I absolutely, unquestionably, hate it when somebody out there says, “I’m going to port one thing to another thing and I’m also going to make it more difficult for absolutely no reason.”
Like this armchair hobbyist is so much smarter than the dude who’s been in the videogame industry for decades and has dozens games under his belt. That he knows, “if I add an extra enemy here, more spikes there, and raise the score ranking difficulty, I’ve made it a better game.”
No. That’s not how it works. You aren’t Shigeru Miyamoto. People who do that are making something for themselves, when they need to be looking at the broader picture. They need to consider everybody, everywhere, and make sure their game can be completed by more than just the ultra hardcore 1%.
I almost entirely stopped caring about rom hacks because of that stuff. ANYBODY can make a rom hack that increases the difficulty. It is actually one of the most simple, easy things you can do to a game. An idiot could do it, and a lot of idiots do. You have to take control and be better than the idiots.
I’ve been making games in some form for more than 15 years. I remember a lot of people telling me some of my earlier games - like MarioWeen - were too difficult. I shrugged those off at the time because well gosh I guess people will just have to learn to be better at my game, right?
8 years later, I go back to MarioWeen and realize, “Wow, this game is kind of cheap and stupid.” Everybody was right.
Unless you are making your game about difficulty, like Super Meat Boy, Spelunky, La-Mulana, or anything else, you have no excuse for extreme difficulty. It means you are letting yourself be sloppy and lazy. Period. You can not defend this. I will have no arguments.
Especially when you are converting levels from one game to another. There’s a hack for New Super Mario Bros. on the DS called NSMB3. I figured, hey, that might be cool, because I wouldn’t mind playing a version of Super Mario Bros. 3 in the NSMB engine, if it was done properly. Surprise: It wasn’t. This dude completely ruined the game by trying to “improve” upon it by making everything ultra-difficult, with a lot of stupid levels that obfuscate certain elements for absolutely no reason at all.
When confronted with what you do to fix one of the greatest games of all time, your answer should be “nothing”, because you probably aren’t qualified to improve the game. It’s one thing when you are working around the limitations of porting content to another, completely different engine, but when you are going out of your way to crap up level design because your ham-brain thinks that’s “better”, you probably shouldn’t. Just don’t.

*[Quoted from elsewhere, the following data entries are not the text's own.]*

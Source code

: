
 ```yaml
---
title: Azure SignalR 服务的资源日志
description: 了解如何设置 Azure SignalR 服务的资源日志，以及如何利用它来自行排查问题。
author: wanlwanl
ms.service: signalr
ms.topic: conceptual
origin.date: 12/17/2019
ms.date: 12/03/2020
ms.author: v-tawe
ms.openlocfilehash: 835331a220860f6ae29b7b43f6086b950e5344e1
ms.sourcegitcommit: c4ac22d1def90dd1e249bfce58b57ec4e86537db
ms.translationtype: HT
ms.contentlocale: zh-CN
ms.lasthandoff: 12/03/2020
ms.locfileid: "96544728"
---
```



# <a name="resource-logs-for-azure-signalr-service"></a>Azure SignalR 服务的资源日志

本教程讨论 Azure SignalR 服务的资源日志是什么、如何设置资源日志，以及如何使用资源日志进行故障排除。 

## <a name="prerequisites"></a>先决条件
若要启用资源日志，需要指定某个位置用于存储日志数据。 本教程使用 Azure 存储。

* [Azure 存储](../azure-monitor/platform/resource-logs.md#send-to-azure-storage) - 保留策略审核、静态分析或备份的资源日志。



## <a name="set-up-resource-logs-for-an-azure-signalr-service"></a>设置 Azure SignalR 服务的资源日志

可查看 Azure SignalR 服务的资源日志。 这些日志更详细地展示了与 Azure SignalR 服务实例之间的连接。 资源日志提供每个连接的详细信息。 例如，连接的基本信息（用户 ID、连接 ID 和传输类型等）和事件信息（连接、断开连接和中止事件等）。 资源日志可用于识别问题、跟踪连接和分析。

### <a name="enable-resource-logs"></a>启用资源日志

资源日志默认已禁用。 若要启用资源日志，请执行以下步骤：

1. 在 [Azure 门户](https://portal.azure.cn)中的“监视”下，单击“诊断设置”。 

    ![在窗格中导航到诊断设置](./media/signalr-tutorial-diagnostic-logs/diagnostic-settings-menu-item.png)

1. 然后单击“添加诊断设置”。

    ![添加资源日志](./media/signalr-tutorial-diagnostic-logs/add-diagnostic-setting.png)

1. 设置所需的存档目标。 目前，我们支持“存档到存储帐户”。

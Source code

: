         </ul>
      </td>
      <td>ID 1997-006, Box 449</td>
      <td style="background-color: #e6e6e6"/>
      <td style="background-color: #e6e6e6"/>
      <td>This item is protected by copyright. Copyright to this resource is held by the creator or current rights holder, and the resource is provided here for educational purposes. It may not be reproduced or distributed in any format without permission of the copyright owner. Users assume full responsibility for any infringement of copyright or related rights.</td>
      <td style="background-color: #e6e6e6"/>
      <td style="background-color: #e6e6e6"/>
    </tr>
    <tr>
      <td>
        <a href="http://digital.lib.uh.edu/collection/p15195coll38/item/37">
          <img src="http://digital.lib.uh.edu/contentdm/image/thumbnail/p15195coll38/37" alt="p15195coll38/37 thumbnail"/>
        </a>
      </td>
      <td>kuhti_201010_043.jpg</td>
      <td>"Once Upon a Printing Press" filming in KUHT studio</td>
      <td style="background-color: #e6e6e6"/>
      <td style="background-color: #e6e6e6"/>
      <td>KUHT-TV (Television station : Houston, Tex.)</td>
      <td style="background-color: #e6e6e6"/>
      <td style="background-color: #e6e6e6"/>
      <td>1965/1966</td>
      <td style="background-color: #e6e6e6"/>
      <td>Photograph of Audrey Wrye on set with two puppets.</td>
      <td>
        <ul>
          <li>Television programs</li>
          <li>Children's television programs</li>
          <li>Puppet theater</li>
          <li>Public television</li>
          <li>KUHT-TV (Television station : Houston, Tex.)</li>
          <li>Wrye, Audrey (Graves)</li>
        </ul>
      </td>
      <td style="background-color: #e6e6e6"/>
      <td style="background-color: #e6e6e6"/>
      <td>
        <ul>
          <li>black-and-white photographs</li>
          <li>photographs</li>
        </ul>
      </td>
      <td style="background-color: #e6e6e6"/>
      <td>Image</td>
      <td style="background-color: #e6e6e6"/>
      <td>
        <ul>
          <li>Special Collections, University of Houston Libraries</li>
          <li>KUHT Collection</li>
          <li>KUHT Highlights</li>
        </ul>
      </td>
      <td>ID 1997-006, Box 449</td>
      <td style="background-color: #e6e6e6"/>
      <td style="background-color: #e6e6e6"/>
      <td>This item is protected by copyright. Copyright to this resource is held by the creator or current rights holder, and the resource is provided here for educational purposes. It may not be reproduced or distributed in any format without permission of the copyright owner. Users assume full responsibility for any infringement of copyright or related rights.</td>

Super Mario Bros. 3 sold 18 million copies. It is one of the highest grossing games of all time, having made $1,700,000,000. It does not need to be more difficult. If you think it needs to be more difficult, you have played too much Super Mario Bros. 3, and you have to realize that not everybody knows the game as well as you do, and it is ludicrous to expect everybody to learn how. Not everybody has the time or the dedication. Preserve what people loved about the original game and stop getting your grubby fingerprints all over the stupid thing.
That, if you aren’t picking up on it, goes for all hacks and ports, by the way. Not just NSMB3. It is one example in an endless sea of them.
Yes, the ranking is just a letter. It is, in the grand scheme of the world, meaningless. But that also means that all leaderboards in every game ever made are meaningless. It is meaningless to rescue Princess Peach. It is meaningless to finish a race in Gran Turismo in 1st place. All goals, in all videogames, are meaningless unless you think they are important to achieve.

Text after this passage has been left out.